Clarissa lembra que sofria discriminação por ser considerada muito baixinha. Era normal o agressor excluí-la das brincadeiras em grupo, por exemplo. “Nunca levei isso a sério porque sempre fiz piada de mim mesma. Foi assim que o meu pai me ensinou a me defender”.
A menina de apenas 13 anos demonstra segurança e maturidade de gente grande. Ela entende que a altura não é motivo para se envergonhar, assim como qualquer outro relacionado à aparência. “Nunca me senti humilhada, porque sei que não é culpa minha. Não posso fazer nada sobre isso”.
Isabela Koshino entende, por vezes, que a vítima não tem real proporção da gravidade das agressões e sofre em silêncio. “Achava normal eles me zoarem por eu não ser magra nem alta. Hoje, entendo que não tem nada de errado comigo”, pontua. A adolescente acredita também na importância de se cercar de pessoas que fazem bem para ela. A opinião é comum no grupo.
Isabela Maryan acredita que conversar com um amigo pode ser mais fácil do que com os pais e diretores. O diálogo é equiparado, sem julgamentos. “Os amigos veem tudo, eles estão presentes no dia a dia e, às vezes, os pais não sabem”, ressalta.
Arthur compreende que a disciplina deu responsabilidades aos alunos. Hoje, eles sugerem os temas que querem abordar e têm mais liberdade para falar com os professores. Segundo Áurea, o objetivo é construir a autonomia moral dos adolescentes. “Eles desenvolvem pensamentos como ‘O que eu posso?’, ‘O que quero?’ e ‘O que devo?'”, completou.
O programa teve origem em escolas da Espanha há 16 anos. As ações em relação ao tema começaram em 2016, com alunos do 1º ano do ensino médio e 9º ano do fundamental para discutir problemas de convivência da escola e temas estudados por eles em outras disciplinas, como a descriminalização do aborto.
Áurea faz questão de enfatizar que a escola não levanta discussões acerca de políticas partidárias e religião por entender que, primeiro, precisa ser construído um viés de respeito para que alunos estejam aptos a discutir sobre qualquer assunto.

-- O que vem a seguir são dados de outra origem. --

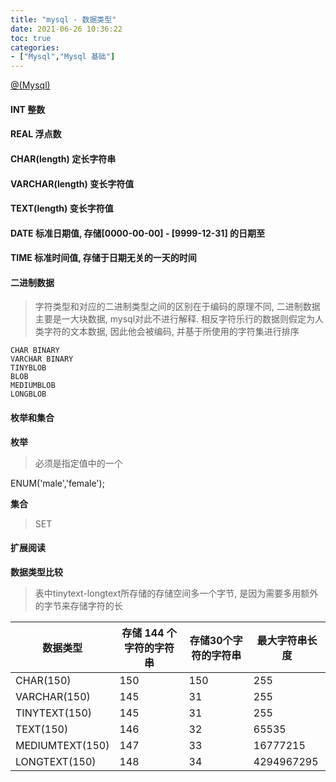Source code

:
 ```yaml
---
title: "mysql - 数据类型"
date: 2021-06-26 10:36:22
toc: true
categories:
- ["Mysql","Mysql 基础"]
---
```


[@(Mysql) ](/Mysql) 





#### INT 整数


#### REAL 浮点数


#### CHAR(length) 定长字符串


#### VARCHAR(length) 变长字符值


#### TEXT(length) 变长字符值


#### DATE  标准日期值, 存储[0000-00-00] - [9999-12-31] 的日期至


#### TIME  标准时间值, 存储于日期无关的一天的时间


#### 二进制数据

> 字符类型和对应的二进制类型之间的区别在于编码的原理不同, 二进制数据主要是一大块数据, mysql对此不进行解释. 相反字符乐行的数据则假定为人类字符的文本数据, 因此他会被编码, 并基于所使用的字符集进行排序


```
CHAR BINARY
VARCHAR BINARY
TINYBLOB
BLOB
MEDIUMBLOB
LONGBLOB
```


#### 枚举和集合

**枚举**

> 必须是指定值中的一个


ENUM('male','female');


**集合**

> SET



#### 扩展阅读

**数据类型比较**

> 表中tinytext-longtext所存储的存储空间多一个字节, 是因为需要多用额外的字节来存储字符的长

| 数据类型 | 存储 144 个字符的字符串 | 存储30个字符的字符串 | 最大字符串长度 |
| --- | --- | --- | --- |
| CHAR(150) | 150 | 150 | 255 |
| VARCHAR(150) | 145 | 31 | 255 |
| TINYTEXT(150) | 145 | 31 | 255 |
| TEXT(150) | 146 | 32 | 65535 |
| MEDIUMTEXT(150) | 147 | 33 | 16777215 |
| LONGTEXT(150) | 148 | 34 | 4294967295 |

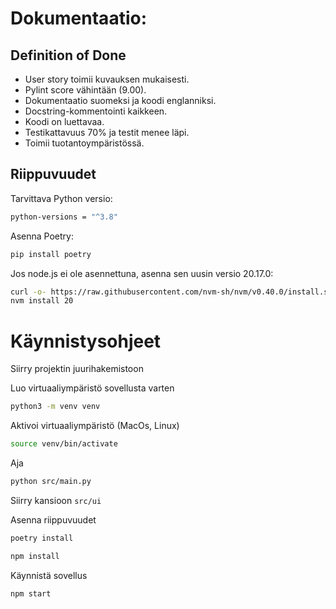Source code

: # Dokumentaatio:

## Definition of Done
- User story toimii kuvauksen mukaisesti.
- Pylint score vähintään (9.00).
- Dokumentaatio suomeksi ja koodi englanniksi.
- Docstring-kommentointi kaikkeen.
- Koodi on luettavaa.
- Testikattavuus 70% ja testit menee läpi.
- Toimii tuotantoympäristössä.

## Riippuvuudet
Tarvittava Python versio:
```bash
python-versions = "^3.8"
```
Asenna Poetry:
```bash
pip install poetry
```
Jos node.js ei ole asennettuna, asenna sen uusin versio 20.17.0:
```bash
curl -o- https://raw.githubusercontent.com/nvm-sh/nvm/v0.40.0/install.sh | bash
nvm install 20

```

# Käynnistysohjeet

Siirry projektin juurihakemistoon

Luo virtuaaliympäristö sovellusta varten
```bash
python3 -m venv venv
```
Aktivoi virtuaaliympäristö (MacOs, Linux)
```bash
source venv/bin/activate
```

Aja
```bash
python src/main.py
```

Siirry kansioon ```src/ui```

Asenna riippuvuudet
```bash
poetry install
```
```bash
npm install
```
Käynnistä sovellus
```bash
npm start
```
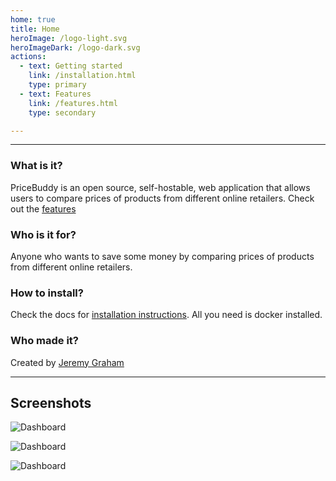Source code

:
 ```yaml
---
home: true
title: Home
heroImage: /logo-light.svg
heroImageDark: /logo-dark.svg
actions:
  - text: Getting started
    link: /installation.html
    type: primary
  - text: Features
    link: /features.html
    type: secondary

---
```


---

### What is it?

PriceBuddy is an open source, self-hostable, web application that allows users to 
compare prices of products from different online retailers. Check out the [features](/features.html)

### Who is it for?

Anyone who wants to save some money by comparing prices of products from different
online retailers.

### How to install?

Check the docs for [installation instructions](/installation.html). All you need is
docker installed.

### Who made it?

Created by [Jeremy Graham](https://jez.me)

---

## Screenshots

![Dashboard](/screenshots/dashboard.png)

![Dashboard](/screenshots/history.png)

![Dashboard](/screenshots/product.png)


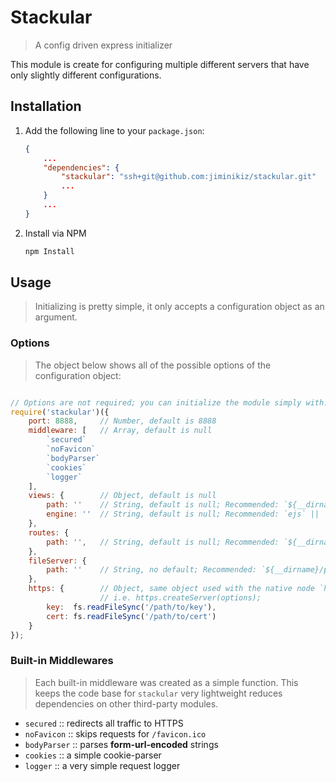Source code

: # Stackular
> A config driven express initializer

This module is create for configuring multiple different servers that have only slightly different configurations.

## Installation

1. Add the following line to your `package.json`:
    ```json
    {
        ...
        "dependencies": {
            "stackular": "ssh+git@github.com:jiminikiz/stackular.git"
            ...
        }
        ...
    }
    ```

2. Install via NPM
    ```bash
    npm Install
    ```

## Usage
> Initializing is pretty simple, it only accepts a configuration object as an argument.

### Options
> The object below shows all of the possible options of the configuration object:

```javascript

// Options are not required; you can initialize the module simply with: require('stackular')();
require('stackular')({
    port: 8888,     // Number, default is 8888
    middleware: [   // Array, default is null
        `secured`
        `noFavicon`
        `bodyParser`
        `cookies`
        `logger`
    ],
    views: {        // Object, default is null
        path: ''    // String, default is null; Recommended: `${__dirname}/views`
        engine: ''  // String, default is null; Recommended: `ejs` || `pug`
    },
    routes: {
        path: '',   // String, default is null; Recommended: `${__dirname}/routes`
    },
    fileServer: {
        path: ''    // String, no default; Recommended: `${__dirname}/public`
    },
    https: {        // Object, same object used with the native node `https` module,
                    // i.e. https.createServer(options);
        key:  fs.readFileSync('/path/to/key'),
        cert: fs.readFileSync('/path/to/cert')
    }                   
});
```

### Built-in Middlewares
> Each built-in middleware was created as a simple function. This keeps the code base for `stackular` very lightweight reduces dependencies on other third-party modules.

- `secured`     :: redirects all traffic to HTTPS
- `noFavicon`   :: skips requests for `/favicon.ico`
- `bodyParser`  :: parses **form-url-encoded** strings
- `cookies`     :: a simple cookie-parser
- `logger`      :: a very simple request logger
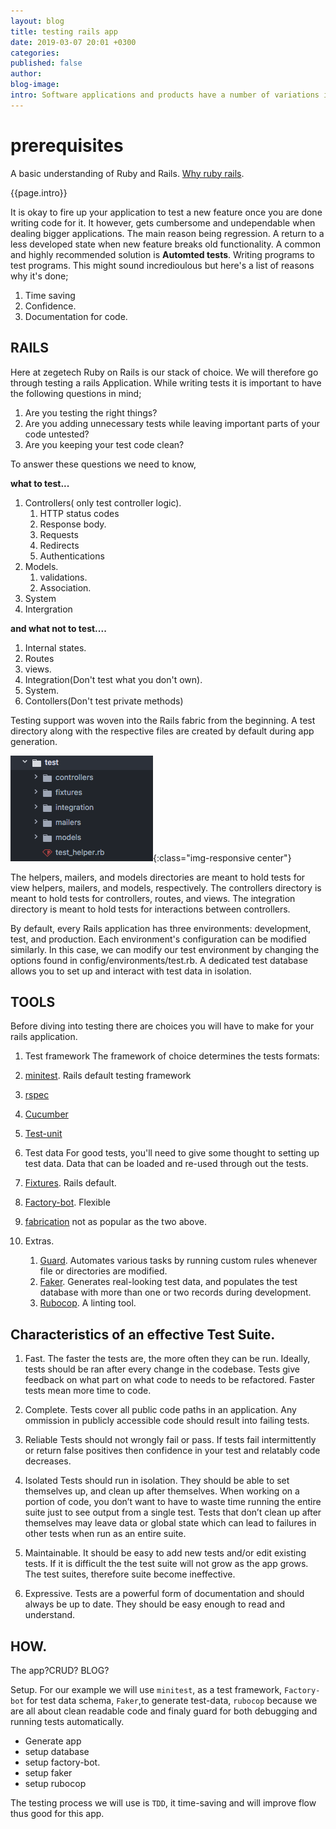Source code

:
 ```yaml
---
layout: blog
title: testing rails app
date: 2019-03-07 20:01 +0300
categories: 
published: false
author: 
blog-image: 
intro: Software applications and products have a number of variations in terms of features they support as well as processes they implement. Application Testing ensures that a particular program or application functions properly. That is why during app development you may find yourself firing up your app to test it's features(exploratory testing). This in essence goes to show that testing is a crucial part in any software development process. While there is alot of dogmatism around the recommended testing methodologies(TDD, BDD), I believe tests are all about confidence and as a rule of thumb the test methodology of choice should give you the most amount of confidence with the least effort. Confidence in your software's ability to deliver as per expectation. Because as developers we are faliures if we write code that doesn't work.
---
```



# prerequisites

A basic understanding of Ruby and Rails.
[Why ruby rails](_posts/2018-10-17-why-ruby-on-rails.md).

{{page.intro}}


It is okay to fire up your application to test a new feature once you are done writing code for it. It however, gets cumbersome and undependable when dealing bigger applications. The main reason being regression. A return to a less developed state when new feature breaks old functionality. A common and highly recommended solution is **Automted tests**. Writing programs to test programs. This might sound incredioulous but here's a list of reasons why it's done;

1. Time saving
2. Confidence.
3. Documentation for code.

## RAILS

Here at zegetech Ruby on Rails is our stack of choice. We will therefore go through testing a rails Application.
While writing tests it is important to have the following questions in mind;

1. Are you testing the right things?
2. Are you adding unnecessary tests while leaving important parts of your code untested?
3. Are you keeping your test code clean?


To answer these  questions we need to know,

**what to test...**

1. Controllers( only test controller logic).
   1. HTTP status codes
   2. Response body.
   3. Requests
   4. Redirects
   5. Authentications
2. Models.
   1. validations.
   2. Association.
3. System
4. Intergration

**and what not to test....**

1. Internal states.
2. Routes
3. views.
4. Integration(Don't test what you don't own).
5. System.
6. Contollers(Don't test private methods)


Testing support  was woven into the Rails fabric from the beginning. A test directory  along with the respective files are  created by default during app generation.

![test directory](/assets/images/blog/testing-rails/test-directory.png){:class="img-responsive center"}

The helpers, mailers, and models directories are meant to hold tests for view helpers, mailers, and models, respectively. The controllers directory is meant to hold tests for controllers, routes, and views. The integration directory is meant to hold tests for interactions between controllers.

By default, every Rails application has three environments: development, test, and production.
Each environment's configuration can be modified similarly. In this case, we can modify our test environment by changing the options found in config/environments/test.rb.
A dedicated test database allows you to set up and interact with test data in isolation.

## TOOLS

Before diving into testing there are choices you will have to make for your rails application.

1. Test framework
The framework of choice determines the tests formats:

 1. [minitest](https://guides.rubyonrails.org/testing.html#rails-meets-minitest). Rails default testing framework
 2. [rspec](http://rspec.info/)
 3. [Cucumber](https://github.com/cucumber/cucumber-rails)
 4. [Test-unit](https://github.com/test-unit/test-unit-rails)

2. Test data
For good tests, you'll need to give some thought to setting up test data. Data that can be loaded and re-used through out the tests.

 1. [Fixtures](https://api.rubyonrails.org/v5.2.2/classes/ActiveRecord/FixtureSet.html). Rails default.
 2. [Factory-bot](https://github.com/thoughtbot/factory_bot). Flexible
 3. [fabrication](https://github.com/paulelliott/fabrication) not as popular as the two above.

4. Extras.
   1. [Guard](https://github.com/guard/guard). Automates various tasks by running custom rules whenever file or directories are modified.
   2. [Faker](https://github.com/stympy/faker). Generates real-looking test data, and populates the test database  with more than one or two records during development.
   3. [Rubocop](https://github.com/rubocop-hq/rubocop). A linting tool.
   
## Characteristics of an effective Test Suite.

1. Fast.
The faster the tests are, the more often they can be run. Ideally, tests should be ran after every change in the codebase. Tests give feedback on what part on what code to needs to be refactored. Faster tests mean more time to code.
2. Complete.
Tests cover all public code paths in an application. Any ommission in publicly accessible code should result into failing tests.
3. Reliable
Tests should not wrongly fail or pass. If  tests fail intermittently or return false
positives then confidence in your test and relatably code decreases.
4. Isolated
Tests should run in isolation. They should be able to set themselves up, and clean up after themselves.
When working on a portion of code, you don’t want to have to waste time running the entire
suite just to see output from a single test. Tests that don’t clean up after themselves may leave data or global state which can lead to failures in other tests when
run as an entire suite.  
5. Maintainable.
It should be easy to add new tests and/or edit existing tests. If it is difficult the the test suite will not grow as the app grows. The test suites, therefore suite become ineffective.

6. Expressive.
Tests are a powerful form of documentation  and should always be up to
date. They should be easy enough to read and understand.

## HOW.

The app?CRUD? BLOG?

Setup. For our example we will use `minitest`, as a test framework, `Factory-bot` for test data schema, `Faker`,to generate test-data, `rubocop` because we are all about clean readable code and finaly guard for both debugging and running tests automatically.

- Generate app
- setup database
- setup factory-bot.
- setup faker
- setup rubocop


The testing process we will use is `TDD`, it time-saving and will improve flow thus good for this app.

O trabalho de conscientização do bullying deve ser feito com o alvo, os autores e os expectadores. “O bullying é um problema moral. Se acho que posso zoar o outro sem limites, a vítima não tem forças para lidar sozinha e tenho espectadores, gente que ri, isso só aumenta”, segundo a supervisora. “Nós não queremos que eles saiam da escola aceitando tudo o que acontece”, completa.
Assim como Gustavo e Débora, muitas crianças têm vergonha ou medo de falar sobre o assunto com pais e docentes. Por isso, especialistas alertam para que a família preste atenção a alguns sinais que podem indicar que a criança ou adolescente esteja sofrendo bullying:
Fique atento a mudanças no comportamento e humor da criança: mais isoladas e chorosas, por exemplo;
Observe se ela pede para faltar aula com frequência: “Fique alerta se ela disser que não quer ir para a aula, algo pode estar acontecendo”, ressalta a diretora da Escola Classe 204 Sul, Alessandra Alves de Oliveira;
Seu filho tem medo de ir para a escola? Em alguns casos, a aproximação do início de uma nova semana ou ano letivo são suficientes para que a criança fique ansiosa;
Participe da vida escolar de seu filho: fique atento à agenda e mochila da criança;
Frequente a escola e converse com os professores.